In Max Payne Tessellation is done correctly and it makes a VERY noticable difference.  The punch line: It makes no performance difference to either of my builds.

That's probably because metro last light has a low tessellation factor ... Until we see games go above a factor of 32 you really can't say that AMD is just good enough anymore for tessellation. 



fatslob-:O said:
Jizz_Beard_thePirate said:
I do agree but wasn't the reason for choosing AMD was cause Nvidia wanted a lot more money? Least thats what I heard...

That's one reason but another could probably be attributed to the fact that AMD delivers a nice price to performance ratio which microsoft and sony are not blind about.


Another thing is AMD is the only one who can deliver CPU and GPU IP on a single SOC.

Well, I guess Intel can, but Intel lags in the GPU area, plus is unfriendly to work with. Intel doesn't need consoles, AMD does.

To use Nvdia GPU, they would have had to use ARM CPU's. Surprisingly they did consider that pretty strongly, but ARM wasn't quite powerful enough yet.

 



fallen said:
fatslob-:O said:
Jizz_Beard_thePirate said:
I do agree but wasn't the reason for choosing AMD was cause Nvidia wanted a lot more money? Least thats what I heard...

That's one reason but another could probably be attributed to the fact that AMD delivers a nice price to performance ratio which microsoft and sony are not blind about.


Another thing is AMD is the only one who can deliver CPU and GPU IP on a single SOC.

Well, I guess Intel can, but Intel lags in the GPU area, plus is unfriendly to work with.
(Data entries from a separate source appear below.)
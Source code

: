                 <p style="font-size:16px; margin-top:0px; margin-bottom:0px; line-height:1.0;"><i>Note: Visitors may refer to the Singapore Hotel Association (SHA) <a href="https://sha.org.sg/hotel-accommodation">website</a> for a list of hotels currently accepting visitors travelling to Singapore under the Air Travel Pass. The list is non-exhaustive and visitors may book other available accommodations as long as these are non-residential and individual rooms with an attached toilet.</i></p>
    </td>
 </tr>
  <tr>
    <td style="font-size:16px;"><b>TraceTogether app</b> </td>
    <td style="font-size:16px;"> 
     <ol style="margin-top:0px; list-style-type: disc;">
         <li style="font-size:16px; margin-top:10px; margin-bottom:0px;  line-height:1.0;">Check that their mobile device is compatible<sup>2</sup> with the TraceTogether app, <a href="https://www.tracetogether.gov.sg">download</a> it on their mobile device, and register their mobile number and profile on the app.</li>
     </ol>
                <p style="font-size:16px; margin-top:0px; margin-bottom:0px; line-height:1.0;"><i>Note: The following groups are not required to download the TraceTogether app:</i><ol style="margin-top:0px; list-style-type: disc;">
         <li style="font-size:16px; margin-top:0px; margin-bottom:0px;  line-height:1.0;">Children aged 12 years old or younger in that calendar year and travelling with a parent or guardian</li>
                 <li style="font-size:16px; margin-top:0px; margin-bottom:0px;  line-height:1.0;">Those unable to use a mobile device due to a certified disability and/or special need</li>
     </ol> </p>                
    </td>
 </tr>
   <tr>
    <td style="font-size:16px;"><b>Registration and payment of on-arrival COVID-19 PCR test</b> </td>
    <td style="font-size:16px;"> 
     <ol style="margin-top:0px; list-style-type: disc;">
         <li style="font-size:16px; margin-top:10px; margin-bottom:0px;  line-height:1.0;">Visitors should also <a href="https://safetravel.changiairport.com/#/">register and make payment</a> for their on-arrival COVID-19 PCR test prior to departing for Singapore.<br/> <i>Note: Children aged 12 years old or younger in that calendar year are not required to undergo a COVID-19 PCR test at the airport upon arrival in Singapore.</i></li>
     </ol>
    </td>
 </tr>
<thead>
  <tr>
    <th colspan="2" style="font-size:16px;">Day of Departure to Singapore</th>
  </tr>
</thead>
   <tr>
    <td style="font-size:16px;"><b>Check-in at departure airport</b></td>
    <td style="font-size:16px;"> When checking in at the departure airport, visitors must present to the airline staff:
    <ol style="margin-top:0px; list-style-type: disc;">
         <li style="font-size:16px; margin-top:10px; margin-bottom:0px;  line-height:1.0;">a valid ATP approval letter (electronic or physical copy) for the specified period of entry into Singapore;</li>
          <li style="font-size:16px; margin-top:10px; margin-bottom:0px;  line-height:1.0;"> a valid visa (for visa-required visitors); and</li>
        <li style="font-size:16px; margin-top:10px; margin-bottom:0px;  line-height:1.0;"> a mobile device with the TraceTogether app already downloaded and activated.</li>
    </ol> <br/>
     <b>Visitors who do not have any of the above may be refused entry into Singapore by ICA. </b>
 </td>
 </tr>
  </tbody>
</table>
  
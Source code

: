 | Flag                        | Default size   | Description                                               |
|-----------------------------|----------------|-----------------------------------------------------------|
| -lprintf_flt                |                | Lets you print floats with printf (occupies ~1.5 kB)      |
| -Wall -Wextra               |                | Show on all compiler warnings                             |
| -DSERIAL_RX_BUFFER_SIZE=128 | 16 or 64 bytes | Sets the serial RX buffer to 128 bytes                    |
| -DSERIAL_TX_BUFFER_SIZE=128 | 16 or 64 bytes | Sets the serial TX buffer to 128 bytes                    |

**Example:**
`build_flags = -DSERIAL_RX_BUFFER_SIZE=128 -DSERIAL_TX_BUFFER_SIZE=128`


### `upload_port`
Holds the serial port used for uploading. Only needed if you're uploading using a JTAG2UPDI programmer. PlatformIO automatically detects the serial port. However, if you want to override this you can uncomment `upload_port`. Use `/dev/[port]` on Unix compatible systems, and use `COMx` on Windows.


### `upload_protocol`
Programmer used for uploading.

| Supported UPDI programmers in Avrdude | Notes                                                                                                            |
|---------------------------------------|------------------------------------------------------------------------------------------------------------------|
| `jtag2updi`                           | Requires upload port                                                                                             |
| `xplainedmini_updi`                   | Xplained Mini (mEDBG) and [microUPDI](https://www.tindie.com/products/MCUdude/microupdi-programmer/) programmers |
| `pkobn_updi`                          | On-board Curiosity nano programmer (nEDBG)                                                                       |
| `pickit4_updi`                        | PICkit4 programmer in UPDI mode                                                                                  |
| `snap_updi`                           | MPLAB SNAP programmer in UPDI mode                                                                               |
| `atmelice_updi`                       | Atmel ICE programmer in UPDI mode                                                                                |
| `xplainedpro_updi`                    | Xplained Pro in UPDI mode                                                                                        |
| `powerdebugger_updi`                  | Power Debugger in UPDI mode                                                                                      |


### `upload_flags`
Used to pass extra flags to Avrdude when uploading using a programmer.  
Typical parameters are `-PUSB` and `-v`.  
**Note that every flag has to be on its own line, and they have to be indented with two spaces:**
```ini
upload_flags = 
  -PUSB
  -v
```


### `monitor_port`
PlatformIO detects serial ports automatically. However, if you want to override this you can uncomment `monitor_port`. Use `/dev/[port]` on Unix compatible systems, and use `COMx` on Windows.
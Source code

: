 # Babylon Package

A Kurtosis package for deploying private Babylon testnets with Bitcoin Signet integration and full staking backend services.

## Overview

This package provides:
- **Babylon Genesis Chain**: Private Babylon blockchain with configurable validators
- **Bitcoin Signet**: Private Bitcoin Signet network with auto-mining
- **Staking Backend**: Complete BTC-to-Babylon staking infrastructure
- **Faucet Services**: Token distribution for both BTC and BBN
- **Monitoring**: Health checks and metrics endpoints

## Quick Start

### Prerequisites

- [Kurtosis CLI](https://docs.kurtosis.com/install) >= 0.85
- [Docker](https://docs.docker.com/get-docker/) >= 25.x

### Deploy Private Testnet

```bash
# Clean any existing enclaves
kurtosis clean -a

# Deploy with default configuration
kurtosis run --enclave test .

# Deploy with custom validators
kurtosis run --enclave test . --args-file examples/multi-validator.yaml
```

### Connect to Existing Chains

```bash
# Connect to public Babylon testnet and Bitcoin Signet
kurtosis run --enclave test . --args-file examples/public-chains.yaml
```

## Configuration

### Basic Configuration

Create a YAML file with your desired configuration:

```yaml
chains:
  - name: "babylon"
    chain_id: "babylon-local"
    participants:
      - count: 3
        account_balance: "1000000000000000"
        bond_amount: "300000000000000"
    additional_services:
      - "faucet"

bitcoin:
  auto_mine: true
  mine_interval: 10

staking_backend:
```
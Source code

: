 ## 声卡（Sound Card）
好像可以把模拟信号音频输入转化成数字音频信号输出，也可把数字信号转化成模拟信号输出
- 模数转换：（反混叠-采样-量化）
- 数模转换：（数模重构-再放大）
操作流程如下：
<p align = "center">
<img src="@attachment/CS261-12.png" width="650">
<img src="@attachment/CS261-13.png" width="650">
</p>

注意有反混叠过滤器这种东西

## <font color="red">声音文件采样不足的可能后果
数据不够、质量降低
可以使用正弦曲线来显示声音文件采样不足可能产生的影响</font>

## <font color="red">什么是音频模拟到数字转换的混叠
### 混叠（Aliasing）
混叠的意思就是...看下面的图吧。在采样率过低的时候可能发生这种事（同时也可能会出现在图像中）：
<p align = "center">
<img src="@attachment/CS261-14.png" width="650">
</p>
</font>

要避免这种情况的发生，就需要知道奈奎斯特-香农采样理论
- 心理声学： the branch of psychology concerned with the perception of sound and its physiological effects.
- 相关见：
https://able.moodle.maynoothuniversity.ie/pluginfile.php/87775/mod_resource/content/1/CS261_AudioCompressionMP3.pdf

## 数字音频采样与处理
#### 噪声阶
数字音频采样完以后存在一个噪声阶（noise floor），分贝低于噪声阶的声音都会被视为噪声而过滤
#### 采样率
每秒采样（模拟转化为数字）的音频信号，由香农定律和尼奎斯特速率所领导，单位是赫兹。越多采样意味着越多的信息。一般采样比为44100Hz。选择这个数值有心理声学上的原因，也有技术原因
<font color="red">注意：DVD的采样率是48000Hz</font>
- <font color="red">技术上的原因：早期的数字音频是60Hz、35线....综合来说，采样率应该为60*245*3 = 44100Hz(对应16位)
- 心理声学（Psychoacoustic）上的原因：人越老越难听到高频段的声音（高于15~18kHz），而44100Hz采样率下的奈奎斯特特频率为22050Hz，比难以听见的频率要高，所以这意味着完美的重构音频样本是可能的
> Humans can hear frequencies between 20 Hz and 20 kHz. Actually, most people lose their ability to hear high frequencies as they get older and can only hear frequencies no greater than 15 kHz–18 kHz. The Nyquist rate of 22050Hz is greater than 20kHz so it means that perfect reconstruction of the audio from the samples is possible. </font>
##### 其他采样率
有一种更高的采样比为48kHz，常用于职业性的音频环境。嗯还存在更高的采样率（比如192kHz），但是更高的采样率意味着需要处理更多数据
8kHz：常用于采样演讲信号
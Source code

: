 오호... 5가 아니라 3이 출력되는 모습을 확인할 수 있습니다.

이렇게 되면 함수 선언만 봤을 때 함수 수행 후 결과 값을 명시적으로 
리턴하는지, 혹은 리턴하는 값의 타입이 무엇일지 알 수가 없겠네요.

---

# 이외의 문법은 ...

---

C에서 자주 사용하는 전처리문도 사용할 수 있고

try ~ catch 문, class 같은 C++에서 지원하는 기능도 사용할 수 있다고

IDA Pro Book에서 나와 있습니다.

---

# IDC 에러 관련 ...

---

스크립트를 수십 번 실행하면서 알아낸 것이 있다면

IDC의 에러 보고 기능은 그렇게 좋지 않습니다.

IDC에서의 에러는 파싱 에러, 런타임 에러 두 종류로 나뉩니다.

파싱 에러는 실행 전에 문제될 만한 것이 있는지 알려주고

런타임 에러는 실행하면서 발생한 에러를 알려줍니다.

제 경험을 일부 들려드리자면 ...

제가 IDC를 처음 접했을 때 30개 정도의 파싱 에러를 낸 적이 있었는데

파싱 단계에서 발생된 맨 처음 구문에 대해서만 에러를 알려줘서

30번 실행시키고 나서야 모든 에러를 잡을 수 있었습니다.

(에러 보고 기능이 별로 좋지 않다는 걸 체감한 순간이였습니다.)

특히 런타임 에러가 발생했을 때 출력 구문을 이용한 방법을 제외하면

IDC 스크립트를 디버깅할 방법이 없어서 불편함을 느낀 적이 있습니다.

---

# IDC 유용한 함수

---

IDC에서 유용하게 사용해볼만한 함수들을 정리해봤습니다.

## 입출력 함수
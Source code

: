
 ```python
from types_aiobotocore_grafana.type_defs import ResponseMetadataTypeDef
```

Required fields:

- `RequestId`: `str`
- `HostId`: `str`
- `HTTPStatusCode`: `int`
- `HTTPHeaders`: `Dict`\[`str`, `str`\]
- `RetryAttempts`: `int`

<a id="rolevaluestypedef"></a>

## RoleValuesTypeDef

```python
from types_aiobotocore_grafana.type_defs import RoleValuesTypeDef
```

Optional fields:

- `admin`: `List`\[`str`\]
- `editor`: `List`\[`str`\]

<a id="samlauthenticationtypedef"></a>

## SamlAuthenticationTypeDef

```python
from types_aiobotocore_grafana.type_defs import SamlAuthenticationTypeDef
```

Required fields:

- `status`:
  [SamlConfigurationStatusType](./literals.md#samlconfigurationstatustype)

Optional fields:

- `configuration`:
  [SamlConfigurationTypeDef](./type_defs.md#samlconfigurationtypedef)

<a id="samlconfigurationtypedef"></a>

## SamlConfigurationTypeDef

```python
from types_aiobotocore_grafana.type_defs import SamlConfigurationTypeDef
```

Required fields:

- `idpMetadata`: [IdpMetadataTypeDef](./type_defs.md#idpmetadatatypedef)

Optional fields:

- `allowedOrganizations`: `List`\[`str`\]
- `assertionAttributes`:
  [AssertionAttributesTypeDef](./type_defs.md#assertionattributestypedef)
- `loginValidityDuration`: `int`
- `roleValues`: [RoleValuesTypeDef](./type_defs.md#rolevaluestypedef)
Intel doesn't need consoles, AMD does.

To use Nvdia GPU, they would have had to use ARM CPU's. Surprisingly they did consider that pretty strongly, but ARM wasn't quite powerful enough yet.

i wouldn't want intel GPUs either but if it's one thing that I can give it credit for it would be pixel sync which allows programmable blending. I would be more interested if they offered a larrabee esque solution to the console space. 



Pibituh said:
Price quality ratio. I think that's the reason.
We all know how nvidia can be expensive ~

Yes, also, on the cpu front, I read that intel doesnt allow customs, I think ARM would not give enough power, compliance with PC was nice to have, building its own CPU a lot too much expensive... so except for AMD, there were not so many possibility. Starting with an AMD cpu in your console, it add a lot of appeal for an AMD APU : less chips, better optimizations, 1 provider.